The NFB is a federal cultural agency, established in 1939, to produce and distribute original audiovisual works that are creatively innovative and can contribute to Canadians' understanding of the issues facing our country and raise awareness of Canadian viewpoints around the world.
Over a 70-year period the NFB has become Canada's best known cinematic brand. Last year, on the occasion of our 70th anniversary we were fêted in China, Brazil, Japan, France, England and Ireland among many other countries. In the past week alone, I have received requests for partnerships from Malaysia, Korea, Singapore and Colombia. The value of the NFB brand for Canada is immeasurable.
Today, in a rich and diverse audiovisual world, the NFB remains distinct as a creative laboratory, a leader in exploring terrain that cannot be undertaken by the private sector, a voice for under-represented Canadians, a prime means to assure the vitality of a francophone culture, and not least, one of Canada's leading pioneers in the digital realm. The latter is playing a crucial role in many of the international requests for partnerships that I mentioned above.
The digital revolution is seismic. Today we're focusing on its impact on the cultural industries, but it's important to bear in mind that the reach of this revolution is much broader. It touches everything, how we organize our lives personally, socially, economically, politically, and culturally. It's a revolution, which in its impact and consequences is as profound, if not more so, than the Industrial Revolution of the late 18th and 19th centuries.
Consider that worldwide, over 1 billion users are now connected to the Internet, close to 20% of the planet, 20% of all human beings connected across borders, across languages, across cultures. And that number grows daily. The impact of mobile will be even more profound because of its ability to penetrate where land lines and electricity are not widely available. I travelled through some remote parts of Africa last summer, and was astonished by the extent to which cell towers proliferated where there was little else in the way of infrastructure.
In Canada, we are among the most avid users of digital technology. According to the ComScore 2009 report, the digital media universe in Canada has grown 11% over the past three years. On average, there are more than 24.5 million Canadians online each month. Canada is the country with the highest Internet penetration rate. In March of this year, Ipsos reported that for the first time ever in their tracking research — we have made a fundamental step in this area — the weekly Internet usage of online Canadians has moved ahead of the number of hours spent watching television.
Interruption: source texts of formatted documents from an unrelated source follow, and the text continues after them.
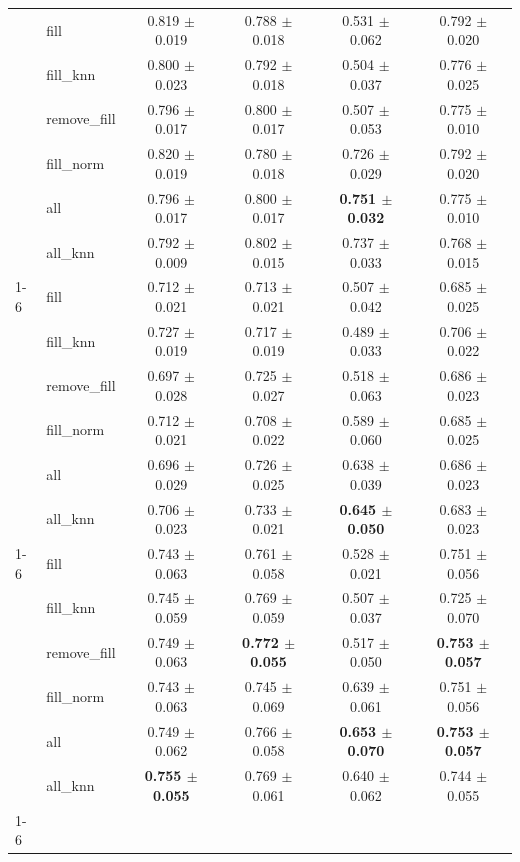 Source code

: \begin{table}[htbp]
\begin{tabular}{llcccc}
{{\cline{1-6}
\multirow[t]{7}{*}{30%
 & fill & 0.819 $\pm$ 0.019 & 0.788 $\pm$ 0.018 & 0.531 $\pm$ 0.062 & 0.792 $\pm$ 0.020 \\
 & fill_knn & 0.800 $\pm$ 0.023 & 0.792 $\pm$ 0.018 & 0.504 $\pm$ 0.037 & 0.776 $\pm$ 0.025 \\
 & remove_fill & 0.796 $\pm$ 0.017 & 0.800 $\pm$ 0.017 & 0.507 $\pm$ 0.053 & 0.775 $\pm$ 0.010 \\
 & fill_norm & 0.820 $\pm$ 0.019 & 0.780 $\pm$ 0.018 & 0.726 $\pm$ 0.029 & 0.792 $\pm$ 0.020 \\
 & all & 0.796 $\pm$ 0.017 & 0.800 $\pm$ 0.017 & \textbf{0.751 $\pm$ 0.032} & 0.775 $\pm$ 0.010 \\
 & all_knn & 0.792 $\pm$ 0.009 & 0.802 $\pm$ 0.015 & 0.737 $\pm$ 0.033 & 0.768 $\pm$ 0.015 \\
\cline{1-6}
\multirow[t]{7}{*}{40%
 & fill & 0.712 $\pm$ 0.021 & 0.713 $\pm$ 0.021 & 0.507 $\pm$ 0.042 & 0.685 $\pm$ 0.025 \\
 & fill_knn & 0.727 $\pm$ 0.019 & 0.717 $\pm$ 0.019 & 0.489 $\pm$ 0.033 & 0.706 $\pm$ 0.022 \\
 & remove_fill & 0.697 $\pm$ 0.028 & 0.725 $\pm$ 0.027 & 0.518 $\pm$ 0.063 & 0.686 $\pm$ 0.023 \\
 & fill_norm & 0.712 $\pm$ 0.021 & 0.708 $\pm$ 0.022 & 0.589 $\pm$ 0.060 & 0.685 $\pm$ 0.025 \\
 & all & 0.696 $\pm$ 0.029 & 0.726 $\pm$ 0.025 & 0.638 $\pm$ 0.039 & 0.686 $\pm$ 0.023 \\
 & all_knn & 0.706 $\pm$ 0.023 & 0.733 $\pm$ 0.021 & \textbf{0.645 $\pm$ 0.050} & 0.683 $\pm$ 0.023 \\
\cline{1-6}
\multirow[t]{7}{*}{50%
 & fill & 0.743 $\pm$ 0.063 & 0.761 $\pm$ 0.058 & 0.528 $\pm$ 0.021 & 0.751 $\pm$ 0.056 \\
 & fill_knn & 0.745 $\pm$ 0.059 & 0.769 $\pm$ 0.059 & 0.507 $\pm$ 0.037 & 0.725 $\pm$ 0.070 \\
 & remove_fill & 0.749 $\pm$ 0.063 & \textbf{0.772 $\pm$ 0.055} & 0.517 $\pm$ 0.050 & \textbf{0.753 $\pm$ 0.057} \\
 & fill_norm & 0.743 $\pm$ 0.063 & 0.745 $\pm$ 0.069 & 0.639 $\pm$ 0.061 & 0.751 $\pm$ 0.056 \\
 & all & 0.749 $\pm$ 0.062 & 0.766 $\pm$ 0.058 & \textbf{0.653 $\pm$ 0.070} & \textbf{0.753 $\pm$ 0.057} \\
 & all_knn & \textbf{0.755 $\pm$ 0.055} & 0.769 $\pm$ 0.061 & 0.640 $\pm$ 0.062 & 0.744 $\pm$ 0.055 \\
\cline{1-6}
\bottomrule
\end{tabular}
\end{table}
Crucially, Canadians are also the greatest consumers of video on line. Total videos streamed grew 123% in 2009 versus a year earlier — a monthly average of 263 videos per viewer.
Time spent watching online videos surged even more dramatically, with a 169% increase. By the end of 2009, the average unique viewer was spending 20.6 hours per month watching video. While YouTube accounted for the largest share, at 30%, significant growth also occurred among long tail sites--such as our own NFB.ca--which held a 55% share.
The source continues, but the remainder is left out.